Recensione concerto “Un Mondo Raro” di Dimartino e Fabrizio Cammarata

Recensione concerto "Un Mondo Raro" di Dimartino e Fabrizio Cammarata

I cantautori Dimartino e Fabrizio Cammarata, musicisti palermitani raccontano in un album, accompagnato da un libro la vita di Chavela Vargas entrambi in uscita il 19 gennaio 2017.

Titolo “Un Mondo Raro” e concerto in anteprima al Monk durante il RomaEuropa Festival il 13 Ottobre 2016.
Chavela canta di donne lasciate, bar, tequila, sbronze e amori difficili e i due siciliani traducono dal messicano senza sconvolgere troppo il significato e la metrica arrivando a proporre “la paloma negra” così com’è perché a loro gusto non è traducibile, così iniziano a raccontare cantando queste storie di amori proibiti, bevute infinite e domandandosi chissà dove sia finita la Vargas nei suoi anni di silenzio, quasi 20, tanto da far mormorare la sua scomparsa.

I due musicisti hanno forte dialettica e portano il pubblico, composto ed educato, in una atmosfera intima e accogliente e raccontano cantando e parlando la vita avventurosa e persa nei fumi della tequila di Chavela, tequila che loro stessi hanno bevuto e brindando a Lei e  agli spiriti hanno gettato alcune gocce sul palco, palco condiviso magistralmente con altri tre musicisti che suonavano tromba, percussioni (originario dell’argentina) e contrabbasso.
I due siciliani non dimenticano da dove vengono e propongono anche due pezzi loro ( Calendari per Dimartino e Misery per Cammarata ) e ci concedono il bis con Vitti na crozza cantata in messicano molto apprezzata dal pubblico.

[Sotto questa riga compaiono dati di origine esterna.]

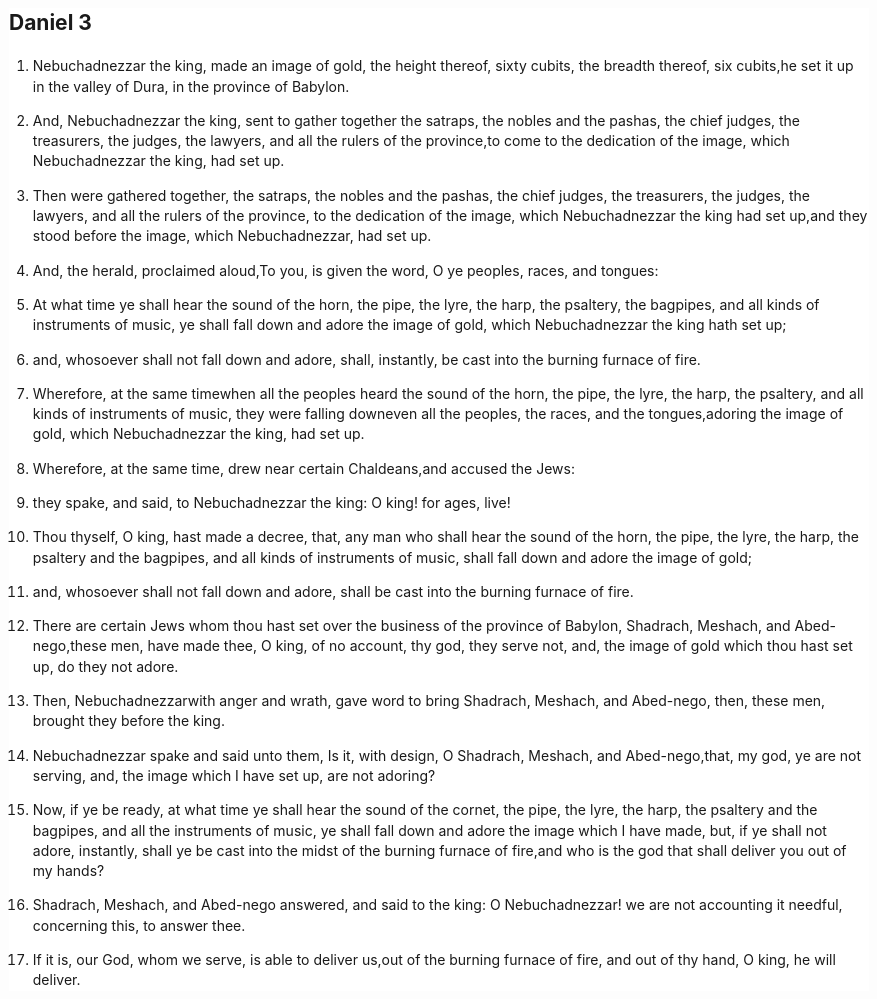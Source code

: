 ## Daniel 3

1. Nebuchadnezzar the king, made an image of gold, the height thereof, sixty cubits, the breadth thereof, six cubits,he set it up in the valley of Dura, in the province of Babylon.

2. And, Nebuchadnezzar the king, sent to gather together the satraps, the nobles and the pashas, the chief judges, the treasurers, the judges, the lawyers, and all the rulers of the province,to come to the dedication of the image, which Nebuchadnezzar the king, had set up.

3. Then were gathered together, the satraps, the nobles and the pashas, the chief judges, the treasurers, the judges, the lawyers, and all the rulers of the province, to the dedication of the image, which Nebuchadnezzar the king had set up,and they stood before the image, which Nebuchadnezzar, had set up.

4. And, the herald, proclaimed aloud,To you, is given the word, O ye peoples, races, and tongues:

5. At what time ye shall hear the sound of the horn, the pipe, the lyre, the harp, the psaltery, the bagpipes, and all kinds of instruments of music, ye shall fall down and adore the image of gold, which Nebuchadnezzar the king hath set up;

6. and, whosoever shall not fall down and adore, shall, instantly, be cast into the burning furnace of fire.

7. Wherefore, at the same timewhen all the peoples heard the sound of the horn, the pipe, the lyre, the harp, the psaltery, and all kinds of instruments of music, they were falling downeven all the peoples, the races, and the tongues,adoring the image of gold, which Nebuchadnezzar the king, had set up.

8. Wherefore, at the same time, drew near certain Chaldeans,and accused the Jews:

9. they spake, and said, to Nebuchadnezzar the king: O king! for ages, live!

10. Thou thyself, O king, hast made a decree, that, any man who shall hear the sound of the horn, the pipe, the lyre, the harp, the psaltery and the bagpipes, and all kinds of instruments of music, shall fall down and adore the image of gold;

11. and, whosoever shall not fall down and adore, shall be cast into the burning furnace of fire.

12. There are certain Jews whom thou hast set over the business of the province of Babylon, Shadrach, Meshach, and Abed-nego,these men, have made thee, O king, of no account, thy god, they serve not, and, the image of gold which thou hast set up, do they not adore.

13. Then, Nebuchadnezzarwith anger and wrath, gave word to bring Shadrach, Meshach, and Abed-nego, then, these men, brought they before the king.

14. Nebuchadnezzar spake and said unto them, Is it, with design, O Shadrach, Meshach, and Abed-nego,that, my god, ye are not serving, and, the image which I have set up, are not adoring?

15. Now, if ye be ready, at what time ye shall hear the sound of the cornet, the pipe, the lyre, the harp, the psaltery and the bagpipes, and all the instruments of music, ye shall fall down and adore the image which I have made, but, if ye shall not adore, instantly, shall ye be cast into the midst of the burning furnace of fire,and who is the god that shall deliver you out of my hands?

16. Shadrach, Meshach, and Abed-nego answered, and said to the king: O Nebuchadnezzar! we are not accounting it needful, concerning this, to answer thee.

17. If it is, our God, whom we serve, is able to deliver us,out of the burning furnace of fire, and out of thy hand, O king, he will deliver.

Menzione particolare a “La llorona” cantata da Fabrizio con trasporto unico e paura reverenziale perché a sua detta è una specie di formula magica e non si conosce neanche l’autore.
Di questa Canzone  si dice in Messico che sia stata scritta dai demoni quindi io ci starei attento a questa traccia. Spettacolo piacevole e attendiamo l’uscita dell’album, il club si è rivelato accogliente ma un po caciarone, alcuni punti da migliorare ma l’acustica e la performance fanno dimenticare la scarsa ospitalità e i rumori di sottofondo provenienti dal bar.
Per la cronaca Chavela Vargas è venuta a mancare nel 2012 a 93 anni dopo aver inciso 80 album, lacerato milioni di anime e bevuto tutta la tequila del Messico e rimarrà per sempre la donna con pantaloni, poncho rosso ma sopratutto rivoluzionaria e con una pistola in tasca.